J Opt Soc Am A Opt Image Sci Vis. 2022 Oct 1;39(10):1929-1938. doi: 10.1364/JOSAA.462923.
In low-dose computed tomography (LDCT) denoising tasks, it is often difficult to balance edge/detail preservation and noise/artifact reduction. To solve this problem, we propose a dual convolutional neural network (CNN) based on edge feature extraction (Ed-DuCNN) for LDCT. Ed-DuCNN consists of two branches. One branch is the edge feature extraction subnet (Edge_Net) that can fully extract the edge details in the image. The other branch is the feature fusion subnet (Fusion_Net) that introduces an attention mechanism to fuse edge features and noisy image features. Specifically, first, shallow edge-specific detail features are extracted by trainable Sobel convolutional blocks and then are integrated into Edge_Net together with the LDCT images to obtain deep edge detail features. Finally, the input image, shallow edge detail, and deep edge detail features are fused in Fusion_Net to generate the final denoised image. The experimental results show that the proposed Ed-DuCNN can achieve competitive performance in terms of quantitative metrics and visual perceptual quality compared with that of state-of-the-art methods.
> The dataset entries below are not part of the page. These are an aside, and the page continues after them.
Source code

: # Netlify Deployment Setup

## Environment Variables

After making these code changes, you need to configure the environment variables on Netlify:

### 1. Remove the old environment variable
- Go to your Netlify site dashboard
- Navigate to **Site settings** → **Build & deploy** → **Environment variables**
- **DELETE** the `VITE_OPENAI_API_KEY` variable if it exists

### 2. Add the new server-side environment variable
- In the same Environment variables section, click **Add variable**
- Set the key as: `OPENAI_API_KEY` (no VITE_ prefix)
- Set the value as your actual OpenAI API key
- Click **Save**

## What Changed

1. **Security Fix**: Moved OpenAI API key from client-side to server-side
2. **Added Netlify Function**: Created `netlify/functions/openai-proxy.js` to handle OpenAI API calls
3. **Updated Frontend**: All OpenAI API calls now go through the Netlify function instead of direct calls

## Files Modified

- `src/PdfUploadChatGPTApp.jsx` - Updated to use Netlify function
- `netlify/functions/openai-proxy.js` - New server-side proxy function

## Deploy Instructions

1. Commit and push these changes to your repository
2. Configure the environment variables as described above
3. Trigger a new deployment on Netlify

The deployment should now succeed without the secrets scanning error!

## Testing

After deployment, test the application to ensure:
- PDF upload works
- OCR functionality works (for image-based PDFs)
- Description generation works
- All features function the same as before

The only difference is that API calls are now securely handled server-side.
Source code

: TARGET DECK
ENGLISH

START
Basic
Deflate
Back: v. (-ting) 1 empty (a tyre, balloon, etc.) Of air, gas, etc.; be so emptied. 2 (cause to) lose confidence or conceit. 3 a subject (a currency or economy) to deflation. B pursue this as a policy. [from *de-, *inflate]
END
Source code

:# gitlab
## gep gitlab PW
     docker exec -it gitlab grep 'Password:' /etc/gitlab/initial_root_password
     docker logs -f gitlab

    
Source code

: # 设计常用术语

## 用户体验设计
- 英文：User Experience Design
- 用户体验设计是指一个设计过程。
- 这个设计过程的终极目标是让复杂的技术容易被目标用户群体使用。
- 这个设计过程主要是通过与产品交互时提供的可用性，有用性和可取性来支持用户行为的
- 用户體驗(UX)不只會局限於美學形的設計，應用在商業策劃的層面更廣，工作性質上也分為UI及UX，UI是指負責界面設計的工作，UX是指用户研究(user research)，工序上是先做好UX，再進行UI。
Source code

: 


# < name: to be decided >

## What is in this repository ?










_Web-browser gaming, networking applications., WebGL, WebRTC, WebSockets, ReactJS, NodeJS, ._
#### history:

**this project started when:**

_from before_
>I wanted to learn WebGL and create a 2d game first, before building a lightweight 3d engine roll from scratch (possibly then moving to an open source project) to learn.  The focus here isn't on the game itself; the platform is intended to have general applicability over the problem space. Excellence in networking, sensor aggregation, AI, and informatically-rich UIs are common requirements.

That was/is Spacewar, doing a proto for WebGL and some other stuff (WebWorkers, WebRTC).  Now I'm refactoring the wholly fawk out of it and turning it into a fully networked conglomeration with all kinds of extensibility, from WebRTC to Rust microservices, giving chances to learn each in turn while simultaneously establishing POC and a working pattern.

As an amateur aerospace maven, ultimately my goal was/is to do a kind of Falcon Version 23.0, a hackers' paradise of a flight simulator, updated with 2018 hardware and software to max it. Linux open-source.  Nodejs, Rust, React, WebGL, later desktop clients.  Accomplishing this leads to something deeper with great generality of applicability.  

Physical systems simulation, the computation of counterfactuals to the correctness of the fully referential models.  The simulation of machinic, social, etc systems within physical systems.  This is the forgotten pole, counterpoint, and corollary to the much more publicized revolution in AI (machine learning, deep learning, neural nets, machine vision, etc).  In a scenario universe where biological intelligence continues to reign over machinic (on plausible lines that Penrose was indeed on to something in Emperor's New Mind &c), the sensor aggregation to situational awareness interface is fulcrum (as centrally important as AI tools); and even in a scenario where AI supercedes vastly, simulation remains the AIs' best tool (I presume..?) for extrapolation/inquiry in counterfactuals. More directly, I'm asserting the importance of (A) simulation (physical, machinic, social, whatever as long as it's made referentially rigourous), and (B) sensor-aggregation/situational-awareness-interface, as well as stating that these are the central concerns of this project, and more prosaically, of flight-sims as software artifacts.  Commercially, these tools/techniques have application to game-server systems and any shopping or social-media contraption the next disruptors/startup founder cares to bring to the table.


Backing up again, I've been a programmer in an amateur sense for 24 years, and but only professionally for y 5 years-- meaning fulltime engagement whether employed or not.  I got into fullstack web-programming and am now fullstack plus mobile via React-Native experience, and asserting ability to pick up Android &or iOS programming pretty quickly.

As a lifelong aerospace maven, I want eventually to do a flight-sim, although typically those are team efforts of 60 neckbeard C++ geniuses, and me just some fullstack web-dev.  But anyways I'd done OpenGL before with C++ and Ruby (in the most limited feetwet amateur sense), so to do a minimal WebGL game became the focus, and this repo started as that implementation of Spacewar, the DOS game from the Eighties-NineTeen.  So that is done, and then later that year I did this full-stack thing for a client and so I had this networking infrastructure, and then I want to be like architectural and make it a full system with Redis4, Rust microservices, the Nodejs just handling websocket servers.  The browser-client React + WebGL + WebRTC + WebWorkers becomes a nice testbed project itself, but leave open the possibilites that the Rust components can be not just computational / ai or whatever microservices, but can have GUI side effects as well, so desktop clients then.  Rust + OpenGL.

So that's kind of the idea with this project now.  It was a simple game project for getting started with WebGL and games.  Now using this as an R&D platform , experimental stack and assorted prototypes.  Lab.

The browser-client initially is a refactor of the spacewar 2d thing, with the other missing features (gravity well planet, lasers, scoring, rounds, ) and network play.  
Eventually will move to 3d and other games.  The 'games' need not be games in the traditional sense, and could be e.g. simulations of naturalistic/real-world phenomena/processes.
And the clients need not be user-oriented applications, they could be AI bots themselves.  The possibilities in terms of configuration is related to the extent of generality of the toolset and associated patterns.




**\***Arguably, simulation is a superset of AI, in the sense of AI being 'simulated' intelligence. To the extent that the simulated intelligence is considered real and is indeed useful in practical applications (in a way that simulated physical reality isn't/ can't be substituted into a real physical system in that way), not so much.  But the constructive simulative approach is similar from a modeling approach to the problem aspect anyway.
在低剂量计算机断层扫描(LDCT)去噪任务中,通常很难平衡边缘/细节保留和噪声/伪影减少。为了解决这个问题,我们提出了一种基于边缘特征提取的双卷积神经网络(DuCNN)用于 LDCT,简称 Ed-DuCNN。Ed-DuCNN 由两个分支组成。一个分支是边缘特征提取子网(Edge_Net),可以充分提取图像中的边缘细节。另一个分支是特征融合子网(Fusion_Net),它引入了一种注意力机制来融合边缘特征和噪声图像特征。具体来说,首先,通过可训练的 Sobel 卷积块提取浅层的特定边缘细节特征,然后将其与 LDCT 图像一起集成到 Edge_Net 中,以获得深层的边缘细节特征。最后,在 Fusion_Net 中融合输入图像、浅层边缘细节和深层边缘细节特征,生成最终的去噪图像。实验结果表明,与最先进的方法相比,所提出的 Ed-DuCNN 在定量指标和视觉感知质量方面都能达到竞争性能。